__Assigned task__
Print every entry exactly as it appears, but skip the pictures.

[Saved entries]
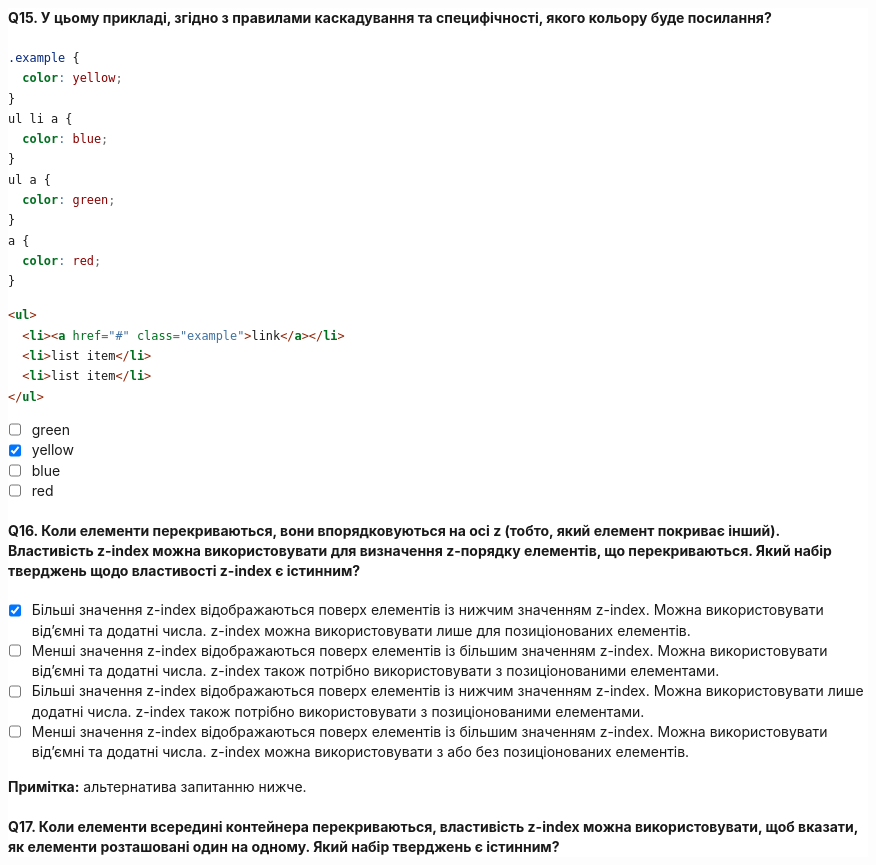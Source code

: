 #### Q15. У цьому прикладі, згідно з правилами каскадування та специфічності, якого кольору буде посилання?

```css
.example {
  color: yellow;
}
ul li a {
  color: blue;
}
ul a {
  color: green;
}
a {
  color: red;
}
```

```HTML
<ul>
  <li><a href="#" class="example">link</a></li>
  <li>list item</li>
  <li>list item</li>
</ul>
```

- [ ] green
- [x] yellow
- [ ] blue
- [ ] red

#### Q16. Коли елементи перекриваються, вони впорядковуються на осі z (тобто, який елемент покриває інший). Властивість z-index можна використовувати для визначення z-порядку елементів, що перекриваються. Який набір тверджень щодо властивості z-index є істинним?

- [x] Більші значення z-index відображаються поверх елементів із нижчим значенням z-index. Можна використовувати від’ємні та додатні числа. z-index можна використовувати лише для позиціонованих елементів.
- [ ] Менші значення z-index відображаються поверх елементів із більшим значенням z-index. Можна використовувати від’ємні та додатні числа. z-index також потрібно використовувати з позиціонованими елементами.
- [ ] Більші значення z-index відображаються поверх елементів із нижчим значенням z-index. Можна використовувати лише додатні числа. z-index також потрібно використовувати з позиціонованими елементами.
- [ ] Менші значення z-index відображаються поверх елементів із більшим значенням z-index. Можна використовувати від’ємні та додатні числа. z-index можна використовувати з або без позиціонованих елементів.

**Примітка:** альтернатива запитанню нижче.

#### Q17. Коли елементи всередині контейнера перекриваються, властивість z-index можна використовувати, щоб вказати, як елементи розташовані один на одному. Який набір тверджень є істинним?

__Output of the exercise__
Source code

: #### Q15. У цьому прикладі, згідно з правилами каскадування та специфічності, якого кольору буде посилання?

```css
.example {
  color: yellow;
}
ul li a {
  color: blue;
}
ul a {
  color: green;
}
a {
  color: red;
}
```

```HTML
<ul>
  <li><a href="#" class="example">link</a></li>
  <li>list item</li>
  <li>list item</li>
</ul>
```

- [ ] green
- [x] yellow
- [ ] blue
- [ ] red

#### Q16. Коли елементи перекриваються, вони впорядковуються на осі z (тобто, який елемент покриває інший). Властивість z-index можна використовувати для визначення z-порядку елементів, що перекриваються. Який набір тверджень щодо властивості z-index є істинним?

- [x] Більші значення z-index відображаються поверх елементів із нижчим значенням z-index. Можна використовувати від’ємні та додатні числа. z-index можна використовувати лише для позиціонованих елементів.
- [ ] Менші значення z-index відображаються поверх елементів із більшим значенням z-index. Можна використовувати від’ємні та додатні числа. z-index також потрібно використовувати з позиціонованими елементами.
- [ ] Більші значення z-index відображаються поверх елементів із нижчим значенням z-index. Можна використовувати лише додатні числа. z-index також потрібно використовувати з позиціонованими елементами.
- [ ] Менші значення z-index відображаються поверх елементів із більшим значенням z-index. Можна використовувати від’ємні та додатні числа. z-index можна використовувати з або без позиціонованих елементів.

**Примітка:** альтернатива запитанню нижче.

#### Q17. Коли елементи всередині контейнера перекриваються, властивість z-index можна використовувати, щоб вказати, як елементи розташовані один на одному. Який набір тверджень є істинним?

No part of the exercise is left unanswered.